By Tom Moon, MFT–
Like many readers of this column, I’ve been struggling with the question of how best to live my life in the time of the monstrous Trump regime. I want to resist in every nonviolent way that I can, but I also want my life to be an act of resistance, an expression of the human values that this administration violates. Lately it has occurred to me that a better understanding of the nature of happiness may be helpful. Here’s what I mean:
As I wrote in a previous column (How Should We Pursue Happiness? 7/25/18), while the pursuit of happiness is supposed to be one of our foundational values, we Americans are singularly clueless as to how to go about it. In the U.S., if you decide to become happier, you naturally pursue bliss for yourself. You decide to take a vacation, go back to school, diet and so on. That’s because, in our country, we think of happiness as something to pursue by and for oneself.
But in other places in the world, especially in Asia, unhappiness is understood as a symptom of alienation from the collective. In those other countries, when people want to be happier they work to improve their connections with others, and they try to make things better for the people around them. The research consistently shows that our American way doesn’t work, but that the more “collective” approach does.

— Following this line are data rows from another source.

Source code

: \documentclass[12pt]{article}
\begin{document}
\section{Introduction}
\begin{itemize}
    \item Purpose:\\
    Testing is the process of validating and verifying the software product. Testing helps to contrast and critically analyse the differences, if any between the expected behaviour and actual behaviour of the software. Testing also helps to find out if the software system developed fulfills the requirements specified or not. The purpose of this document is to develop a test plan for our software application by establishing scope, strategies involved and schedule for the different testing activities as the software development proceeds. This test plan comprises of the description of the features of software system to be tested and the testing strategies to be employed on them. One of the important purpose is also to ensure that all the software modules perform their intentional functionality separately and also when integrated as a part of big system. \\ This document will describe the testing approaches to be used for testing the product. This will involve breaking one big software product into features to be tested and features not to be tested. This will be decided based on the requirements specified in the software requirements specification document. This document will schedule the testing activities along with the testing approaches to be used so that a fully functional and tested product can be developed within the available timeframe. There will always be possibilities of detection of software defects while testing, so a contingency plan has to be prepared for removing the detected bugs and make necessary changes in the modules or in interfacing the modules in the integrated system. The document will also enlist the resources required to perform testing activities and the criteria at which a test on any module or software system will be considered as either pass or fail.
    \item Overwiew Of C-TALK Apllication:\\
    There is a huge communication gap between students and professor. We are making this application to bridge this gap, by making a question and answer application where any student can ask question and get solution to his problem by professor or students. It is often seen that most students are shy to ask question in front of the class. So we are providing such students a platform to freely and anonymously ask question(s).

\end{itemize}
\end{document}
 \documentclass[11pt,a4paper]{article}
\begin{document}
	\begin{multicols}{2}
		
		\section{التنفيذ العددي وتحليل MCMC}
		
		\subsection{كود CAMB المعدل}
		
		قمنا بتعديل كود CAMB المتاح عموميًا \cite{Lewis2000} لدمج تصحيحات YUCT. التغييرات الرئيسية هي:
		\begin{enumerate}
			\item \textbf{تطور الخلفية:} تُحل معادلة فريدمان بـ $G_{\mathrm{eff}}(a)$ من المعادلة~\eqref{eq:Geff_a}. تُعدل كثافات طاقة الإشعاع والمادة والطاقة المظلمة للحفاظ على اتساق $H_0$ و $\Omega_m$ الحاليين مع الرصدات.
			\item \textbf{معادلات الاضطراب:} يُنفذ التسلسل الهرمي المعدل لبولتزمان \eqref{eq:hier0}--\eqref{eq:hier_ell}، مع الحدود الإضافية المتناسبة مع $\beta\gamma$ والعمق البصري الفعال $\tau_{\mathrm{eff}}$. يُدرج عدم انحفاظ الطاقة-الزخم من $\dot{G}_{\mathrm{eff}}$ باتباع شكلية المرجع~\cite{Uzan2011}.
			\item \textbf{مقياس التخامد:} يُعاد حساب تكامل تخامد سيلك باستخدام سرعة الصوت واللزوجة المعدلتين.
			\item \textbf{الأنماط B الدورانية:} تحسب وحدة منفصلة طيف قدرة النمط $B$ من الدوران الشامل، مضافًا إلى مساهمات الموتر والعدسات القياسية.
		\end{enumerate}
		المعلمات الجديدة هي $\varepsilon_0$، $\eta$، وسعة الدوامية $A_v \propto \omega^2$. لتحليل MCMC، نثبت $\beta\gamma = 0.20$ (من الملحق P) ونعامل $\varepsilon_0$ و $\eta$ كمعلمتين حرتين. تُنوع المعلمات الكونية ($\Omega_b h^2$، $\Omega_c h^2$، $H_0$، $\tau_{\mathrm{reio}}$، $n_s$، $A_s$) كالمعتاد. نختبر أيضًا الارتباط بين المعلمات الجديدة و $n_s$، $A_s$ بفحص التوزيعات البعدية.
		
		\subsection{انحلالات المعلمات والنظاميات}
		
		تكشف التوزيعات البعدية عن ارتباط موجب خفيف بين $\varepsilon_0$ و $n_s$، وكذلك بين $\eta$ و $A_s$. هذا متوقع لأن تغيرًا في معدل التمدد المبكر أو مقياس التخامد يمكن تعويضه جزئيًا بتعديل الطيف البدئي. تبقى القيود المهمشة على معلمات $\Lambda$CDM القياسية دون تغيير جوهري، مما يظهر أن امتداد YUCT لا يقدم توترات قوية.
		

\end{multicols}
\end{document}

Our cluelessness shows up in other ways. We say, for instance, that money doesn’t buy happiness, but most of us actually believe we’d be a lot happier if we were richer. Yet, the fact is that our gross domestic product per capita has tripled since the end of World War II, but our subjective sense of well-being has hardly changed at all. In that same period, there has even been a ten-fold increase in the incidence of depression, and measurable increases in our levels of anxiety and distrust.
The research, however, does suggest that there is one other way that money can make us happier. Several published studies showed that money contributed to people’s well-being when they gave some of it away. When they donated it, or gave some of it as gifts to loved ones, their level of happiness increased measurably.

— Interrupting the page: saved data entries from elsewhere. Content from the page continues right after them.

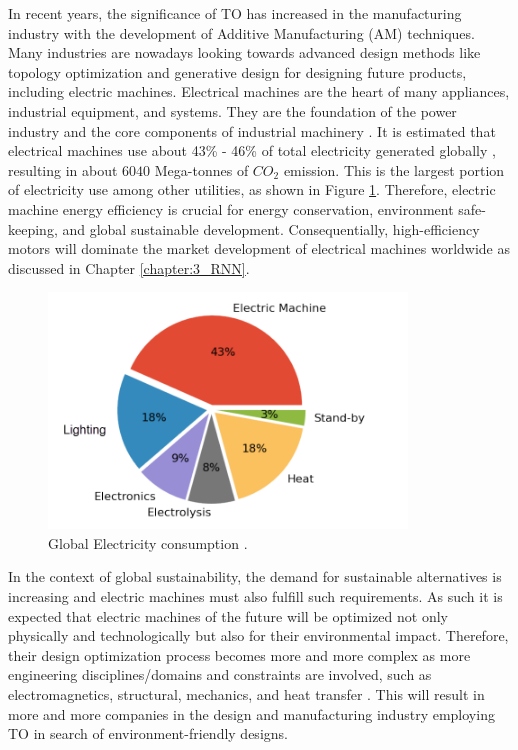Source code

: In recent years, the significance of TO has increased in the manufacturing industry with the development of Additive Manufacturing (AM) techniques. Many industries are nowadays looking towards advanced design methods like topology optimization and generative design \parencite{atkinson2019manufacturing, Coop2018} for designing future products, including electric machines. Electrical machines are the heart of many appliances, industrial equipment, and systems. They are the foundation of the power industry and the core components of industrial machinery \parencite{lei2017review}. It is estimated that electrical machines use about 43\% - 46\% of total electricity generated globally \parencite{waide2011energy}, resulting in about $6040$ Mega-tonnes of $CO_2$ emission.
This is the largest portion of electricity use among other utilities, as shown in Figure \ref{fig:MDP_Fig2_electrcity_consumption}. Therefore, electric machine energy efficiency is crucial for energy conservation, environment safe-keeping, and global sustainable development. Consequentially, high-efficiency motors will dominate the market development of electrical machines worldwide as discussed in Chapter \ref{chapter:3_RNN}.

\begin{figure}[h!]
    \centering
    \includegraphics[width=0.85\textwidth]{Figures/Ch_MDP/MDP_Fig2_electrcity_consumption.png}
    \caption{Global Electricity consumption \parencite{lei2017review}.}
    \label{fig:MDP_Fig2_electrcity_consumption}
\end{figure}

In the context of global sustainability, the demand for sustainable alternatives is increasing and electric machines must also fulfill such requirements. As such it is expected that electric machines of the future will be optimized not only physically and technologically but also for their environmental impact. Therefore, their design optimization process becomes more and more complex as more engineering disciplines/domains and constraints are involved, such as electromagnetics, structural, mechanics, and heat transfer \parencite{lei2017review}. This will result in more and more companies in the design and manufacturing industry employing TO in search of environment-friendly designs.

The conclusion seems to be that the materialistic treadmill of greed, acquisitiveness and hoarding can’t make you happier—but generosity can. All of this is consistent with the findings of the relatively new school of Positive Psychology, which attempts, among other things, to discover the components of human happiness. Some of the research findings are that we become happier when we pursue deeper connections with others, when we practice acts of kindness, when we’re generous and when we cultivate gratitude.
I have come to see Trump as the outcome of a very unhealthy trend in American life. Our connections with family, community and country have been fraying. Too many of us have become preoccupied with our individual pursuits and have lost any sense of commitment to the common good. My idea, then, is that the most fundamental act of resistance any of us can do is to commit our lives to healing our alienation from one another through cultivating and practicing altruism, certainly in our politics, but also in our personal lives.
In keeping with the idea that the personal is the political, one way to begin this process might be to follow the recommendation of Sonja Lyubomirsky, a Positive Psychologist at Stanford. She tested whether asking people to commit five random acts of kindness per week would reliably increase their level of positive emotion. She found that it does, and that it is most effective if all five acts are carried out on the same day.
The idea is that you can gradually strengthen your “altruism muscles” through regular practice of this exercise. Be a listening ear to a friend. Help a friend or neighbor who is ill by doing the laundry, or walking the dog. Give a large tip for a small bill. Do something for someone that requires time and effort on your part. Volunteer in your community. Your own sense of well-being will surely improve, and who knows? You may just make a contribution to healing the soul-sickness that currently infects our country.